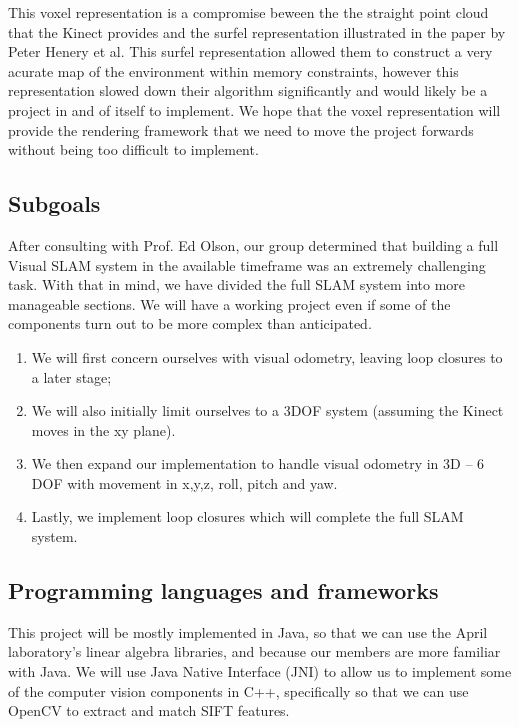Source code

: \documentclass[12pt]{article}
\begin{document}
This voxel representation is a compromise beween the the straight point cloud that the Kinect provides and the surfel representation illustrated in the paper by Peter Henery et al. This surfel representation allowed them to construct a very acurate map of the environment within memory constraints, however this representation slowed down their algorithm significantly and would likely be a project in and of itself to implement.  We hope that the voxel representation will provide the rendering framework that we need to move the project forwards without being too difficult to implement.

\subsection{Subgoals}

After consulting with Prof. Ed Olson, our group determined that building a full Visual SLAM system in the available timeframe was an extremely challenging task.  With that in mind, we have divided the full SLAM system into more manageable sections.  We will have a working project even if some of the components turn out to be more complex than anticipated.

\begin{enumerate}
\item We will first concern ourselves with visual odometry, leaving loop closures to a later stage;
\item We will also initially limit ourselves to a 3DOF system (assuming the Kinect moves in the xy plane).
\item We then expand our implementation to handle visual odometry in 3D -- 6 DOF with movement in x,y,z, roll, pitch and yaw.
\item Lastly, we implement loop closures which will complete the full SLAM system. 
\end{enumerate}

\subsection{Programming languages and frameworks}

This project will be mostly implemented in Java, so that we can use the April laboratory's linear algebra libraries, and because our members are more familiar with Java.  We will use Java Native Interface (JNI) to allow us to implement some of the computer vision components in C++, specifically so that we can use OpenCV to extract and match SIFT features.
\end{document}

# # # # #

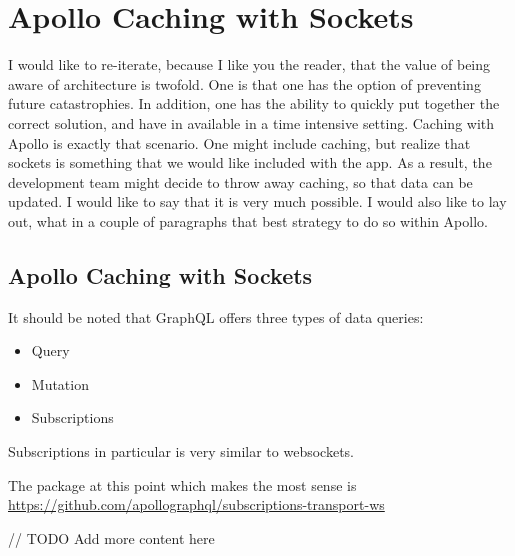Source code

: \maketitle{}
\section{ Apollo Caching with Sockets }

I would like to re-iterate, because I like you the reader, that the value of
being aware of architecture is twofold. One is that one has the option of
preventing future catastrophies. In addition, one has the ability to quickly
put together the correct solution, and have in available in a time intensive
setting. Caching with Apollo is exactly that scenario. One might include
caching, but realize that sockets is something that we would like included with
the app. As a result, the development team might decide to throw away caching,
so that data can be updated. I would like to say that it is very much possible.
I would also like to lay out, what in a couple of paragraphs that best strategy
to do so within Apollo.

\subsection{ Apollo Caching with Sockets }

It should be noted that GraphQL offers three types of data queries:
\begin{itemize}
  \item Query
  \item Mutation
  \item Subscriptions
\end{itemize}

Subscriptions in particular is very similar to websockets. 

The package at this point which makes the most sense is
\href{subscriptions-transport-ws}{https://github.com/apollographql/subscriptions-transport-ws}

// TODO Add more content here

# # # # #

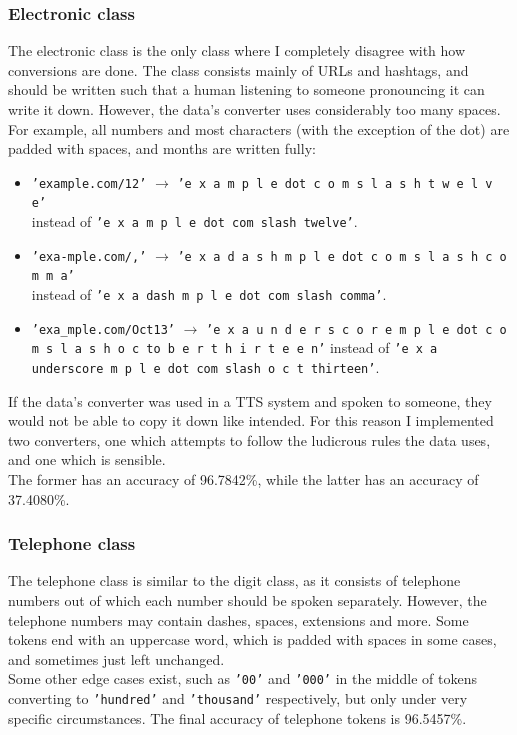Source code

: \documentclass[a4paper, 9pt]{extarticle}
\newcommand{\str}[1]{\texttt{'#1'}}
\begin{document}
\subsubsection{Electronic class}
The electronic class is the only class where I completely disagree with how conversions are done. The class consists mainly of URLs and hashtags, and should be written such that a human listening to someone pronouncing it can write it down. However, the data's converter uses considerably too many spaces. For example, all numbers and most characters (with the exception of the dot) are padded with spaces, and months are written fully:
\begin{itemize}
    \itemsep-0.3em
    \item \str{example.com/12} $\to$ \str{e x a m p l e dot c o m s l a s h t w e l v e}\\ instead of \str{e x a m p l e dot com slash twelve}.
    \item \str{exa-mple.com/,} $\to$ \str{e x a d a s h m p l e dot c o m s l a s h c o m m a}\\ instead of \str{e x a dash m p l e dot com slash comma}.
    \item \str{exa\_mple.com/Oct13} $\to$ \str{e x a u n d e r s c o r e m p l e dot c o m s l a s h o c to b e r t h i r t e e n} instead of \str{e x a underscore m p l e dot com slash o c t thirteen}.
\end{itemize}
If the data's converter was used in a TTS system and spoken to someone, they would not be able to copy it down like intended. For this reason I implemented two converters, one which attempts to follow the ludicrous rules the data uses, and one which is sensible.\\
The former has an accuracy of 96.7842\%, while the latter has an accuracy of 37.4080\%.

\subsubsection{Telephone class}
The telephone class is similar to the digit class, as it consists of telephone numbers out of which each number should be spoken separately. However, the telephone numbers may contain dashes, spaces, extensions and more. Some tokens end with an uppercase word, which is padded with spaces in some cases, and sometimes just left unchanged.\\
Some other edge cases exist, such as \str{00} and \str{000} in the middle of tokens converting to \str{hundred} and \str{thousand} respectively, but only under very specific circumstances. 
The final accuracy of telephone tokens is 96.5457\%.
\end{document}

# # # # #

#### WORK REQUEST
Within the material above, output exactly the lines from the one with "Subscriptions in particular" through the one with "more content here", end lines included, and nothing besides.

#### SOLVED EXERCISE
Subscriptions in particular is very similar to websockets. 

The package at this point which makes the most sense is
\href{subscriptions-transport-ws}{https://github.com/apollographql/subscriptions-transport-ws}

// TODO Add more content here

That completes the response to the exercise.